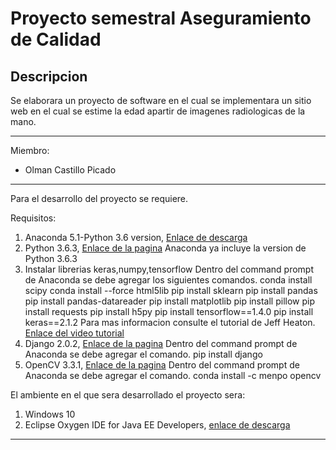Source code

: Proyecto semestral Aseguramiento de Calidad
=======

## Descripcion
 
Se elaborara un proyecto de software en el cual se implementara un sitio web en el cual se estime la edad apartir de imagenes radiologicas de la mano.

---

Miembro:

  * Olman Castillo Picado
  
---

Para el desarrollo del proyecto se requiere.

Requisitos:

  1. Anaconda 5.1-Python 3.6 version, [Enlace de descarga](https://www.anaconda.com/download/#windows)
  2. Python 3.6.3, [Enlace de la pagina](https://www.python.org/)
  Anaconda ya incluye la version de Python 3.6.3
  3. Instalar librerias keras,numpy,tensorflow
  Dentro del command prompt de Anaconda se debe agregar los siguientes comandos.
  conda install scipy
  conda install --force html5lib
  pip install sklearn
  pip install pandas
  pip install pandas-datareader
  pip install matplotlib
  pip install pillow
  pip install requests
  pip install h5py
  pip install tensorflow==1.4.0
  pip install keras==2.1.2
  Para mas informacion consulte el tutorial de Jeff Heaton. [Enlace del video tutorial](https://www.youtube.com/watch?v=z0qhKP2liHs)
  3. Django 2.0.2, [Enlace de la pagina](https://www.djangoproject.com/)
  Dentro del command prompt de Anaconda se debe agregar el comando.
  pip install django
  4. OpenCV 3.3.1, [Enlace de la pagina](https://opencv.org/)
  Dentro del command prompt de Anaconda se debe agregar el comando.
  conda install -c menpo opencv

  
El ambiente en el que sera desarrollado el proyecto sera:

  1. Windows 10
  2. Eclipse Oxygen IDE for Java EE Developers, [enlace de descarga](http://www.eclipse.org/downloads/packages/release/Oxygen/2)

---



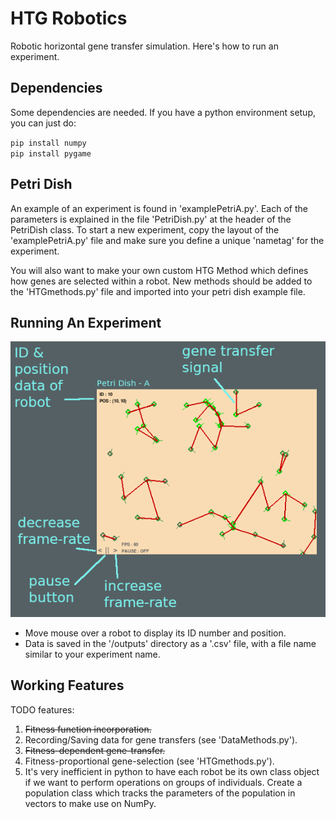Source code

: # HTG Robotics #

Robotic horizontal gene transfer simulation. Here's how to run an experiment.

## Dependencies ##

Some dependencies are needed. If you have a python environment setup, you can just do:

`pip install numpy`  
`pip install pygame`

## Petri Dish ##

An example of an experiment is found in 'examplePetriA.py'. Each of the parameters is explained in the file 'PetriDish.py' at the header of the PetriDish class. To start a new experiment, copy the layout of the 'examplePetriA.py' file and make sure you define a unique 'nametag' for the experiment.

You will also want to make your own custom HTG Method which defines how genes are selected within a robot. New methods should be added to the 'HTGmethods.py' file and imported into your petri dish example file. 

## Running An Experiment ##

![alt text](imgs/instructions.png)

* Move mouse over a robot to display its ID number and position.
* Data is saved in the '/outputs' directory as a '.csv' file, with a file name similar to your experiment name.

## Working Features ##

TODO features:

1. <del> Fitness function incorporation. </del>
2. Recording/Saving data for gene transfers (see 'DataMethods.py').
3. <del> Fitness-dependent gene-transfer. </del>
4. Fitness-proportional gene-selection (see 'HTGmethods.py').
5. It's very inefficient in python to have each robot be its own class object if we want to perform operations on groups of individuals. Create a population class which tracks the parameters of the population in vectors to make use on NumPy.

**To do:**
Restate each entry exactly, omitting pictures.

**Response area:**
Source code

: Proyecto semestral Aseguramiento de Calidad
=======

## Descripcion
 
Se elaborara un proyecto de software en el cual se implementara un sitio web en el cual se estime la edad apartir de imagenes radiologicas de la mano.

---

Miembro:

  * Olman Castillo Picado
  
---

Para el desarrollo del proyecto se requiere.

Requisitos:

  1. Anaconda 5.1-Python 3.6 version, [Enlace de descarga](https://www.anaconda.com/download/#windows)
  2. Python 3.6.3, [Enlace de la pagina](https://www.python.org/)
  Anaconda ya incluye la version de Python 3.6.3
  3. Instalar librerias keras,numpy,tensorflow
  Dentro del command prompt de Anaconda se debe agregar los siguientes comandos.
  conda install scipy
  conda install --force html5lib
  pip install sklearn
  pip install pandas
  pip install pandas-datareader
  pip install matplotlib
  pip install pillow
  pip install requests
  pip install h5py
  pip install tensorflow==1.4.0
  pip install keras==2.1.2
  Para mas informacion consulte el tutorial de Jeff Heaton. [Enlace del video tutorial](https://www.youtube.com/watch?v=z0qhKP2liHs)
  3. Django 2.0.2, [Enlace de la pagina](https://www.djangoproject.com/)
  Dentro del command prompt de Anaconda se debe agregar el comando.
  pip install django
  4. OpenCV 3.3.1, [Enlace de la pagina](https://opencv.org/)
  Dentro del command prompt de Anaconda se debe agregar el comando.
  conda install -c menpo opencv

  
El ambiente en el que sera desarrollado el proyecto sera:

  1. Windows 10
  2. Eclipse Oxygen IDE for Java EE Developers, [enlace de descarga](http://www.eclipse.org/downloads/packages/release/Oxygen/2)

---



Source code

: # HTG Robotics #

Robotic horizontal gene transfer simulation. Here's how to run an experiment.

## Dependencies ##

Some dependencies are needed. If you have a python environment setup, you can just do:

`pip install numpy`  
`pip install pygame`

## Petri Dish ##

An example of an experiment is found in 'examplePetriA.py'. Each of the parameters is explained in the file 'PetriDish.py' at the header of the PetriDish class. To start a new experiment, copy the layout of the 'examplePetriA.py' file and make sure you define a unique 'nametag' for the experiment.

You will also want to make your own custom HTG Method which defines how genes are selected within a robot. New methods should be added to the 'HTGmethods.py' file and imported into your petri dish example file. 

## Running An Experiment ##

![alt text](imgs/instructions.png)

* Move mouse over a robot to display its ID number and position.
* Data is saved in the '/outputs' directory as a '.csv' file, with a file name similar to your experiment name.

## Working Features ##

TODO features:

1. <del> Fitness function incorporation. </del>
2. Recording/Saving data for gene transfers (see 'DataMethods.py').
3. <del> Fitness-dependent gene-transfer. </del>
4. Fitness-proportional gene-selection (see 'HTGmethods.py').
5. It's very inefficient in python to have each robot be its own class object if we want to perform operations on groups of individuals. Create a population class which tracks the parameters of the population in vectors to make use on NumPy.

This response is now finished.